Reports were mixed on commercial real estate and construction markets in the District. While a few contacts reported modest improvement in activity since our last report, others noted flat activity or modest declines. A developer in the Carolinas said that absorption rates in the office sector tightened in the downtown Charlotte area, but vacancies in suburban areas remained elevated. In contrast, a real estate representative in Virginia indicated that office park absorption rates in the Roanoke suburbs were good, with ninety percent occupancy rates, which he attributed to new medical facilities. However, he noted that vacancies in the downtown area were considerably higher. Most sources also mentioned tightening of available office space, especially among Class A properties, due to lack of new construction. A Charlotte Realtor stated that leasing rates in the industrial sector continued to decline this year and noted little new development in the retail sector. Moreover, several realtors reported that rental rates were soft, noting that it was a “tenant’s market.” However, all contacts were in agreement that concessions were decreasing.

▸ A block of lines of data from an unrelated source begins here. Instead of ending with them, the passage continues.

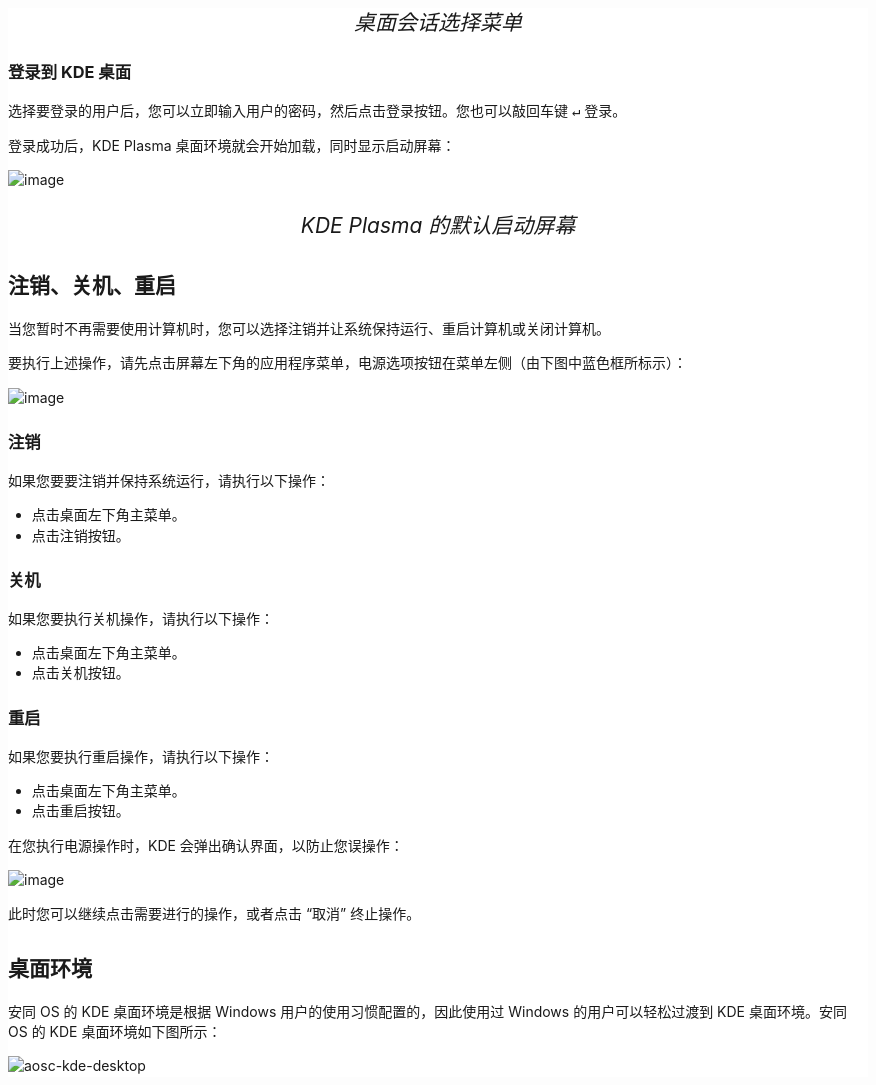<p style="font-size: 1.5rem;font-style: italic;text-align: center;">
桌面会话选择菜单
</p>

### 登录到 KDE 桌面

选择要登录的用户后，您可以立即输入用户的密码，然后点击登录按钮。您也可以敲回车键 <kbd>↵</kbd> 登录。

登录成功后，KDE Plasma 桌面环境就会开始加载，同时显示启动屏幕：

![image](https://hackmd.io/_uploads/SJzokE1TR.png)

<p style="font-size: 1.5rem;font-style: italic;text-align: center;">
KDE Plasma 的默认启动屏幕
</p>

## 注销、关机、重启

当您暂时不再需要使用计算机时，您可以选择注销并让系统保持运行、重启计算机或关闭计算机。

要执行上述操作，请先点击屏幕左下角的应用程序菜单，电源选项按钮在菜单左侧（由下图中蓝色框所标示）：

![image](https://hackmd.io/_uploads/S1xlBbN160.png)

### 注销

如果您要要注销并保持系统运行，请执行以下操作：
- 点击桌面左下角主菜单。
- 点击注销按钮。

### 关机

如果您要执行关机操作，请执行以下操作：
- 点击桌面左下角主菜单。
- 点击关机按钮。

### 重启

如果您要执行重启操作，请执行以下操作：
- 点击桌面左下角主菜单。
- 点击重启按钮。

在您执行电源操作时，KDE 会弹出确认界面，以防止您误操作：

![image](https://hackmd.io/_uploads/HJToZ4JT0.png)

此时您可以继续点击需要进行的操作，或者点击 “取消” 终止操作。

## 桌面环境

安同 OS 的 KDE 桌面环境是根据 Windows 用户的使用习惯配置的，因此使用过 Windows 的用户可以轻松过渡到 KDE 桌面环境。安同 OS 的 KDE 桌面环境如下图所示：

![aosc-kde-desktop](https://hackmd.io/_uploads/rkyuzEJTA.jpg)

Agriculture and Natural Resources. Agricultural conditions remained favorable. Oil and natural gas production remained at high levels during the past six weeks. December was relatively mild across most of the District, with warmer than normal temperatures and significant precipitation. Small grain conditions improved with the added moisture, as did pastures and hayfields.
Although conventional oil and natural gas production held steady at high levels, the rig count fell in West Virginia. Cushioning the fall, many companies continued to drill in order to get wells in place before permits expired. In contrast, coal production fell last year due to lower demand from domestic utilities and offshore customers, idling many mines. One coal producer attributed the depressed coal market to stricter regulations coupled with lower natural gas prices, as well as a weaker economy both in the United States and in Europe.
Labor Markets. Conditions in labor markets weakened since our last report. There were several reports of soft demand for workers in part because businesses were reluctant to hire in the politically uncertain climate. Retail employment dropped sharply in recent weeks, and several service sector contacts indicated that hiring decisions were in a holding pattern. Exceptions were to fill vacated positions and to ease nursing shortages, and a Washington contact remarked that restaurants were paying bonuses to attract managers. Sources continued to report difficulty finding qualified workers to fill vacancies, particularly in advanced manufacturing. Two Virginia temporary employment agencies noted increased demand for high tech and highly skilled workers. According to an ad hoc poll, less than half of the retailers who made seasonal hires expected to offer those employees a permanent position after the holidays. Wage growth in manufacturing remained moderate, even among skilled workers, while average retail wages declined. In contrast, non-retail service sector wages continued to rise at a moderate pace.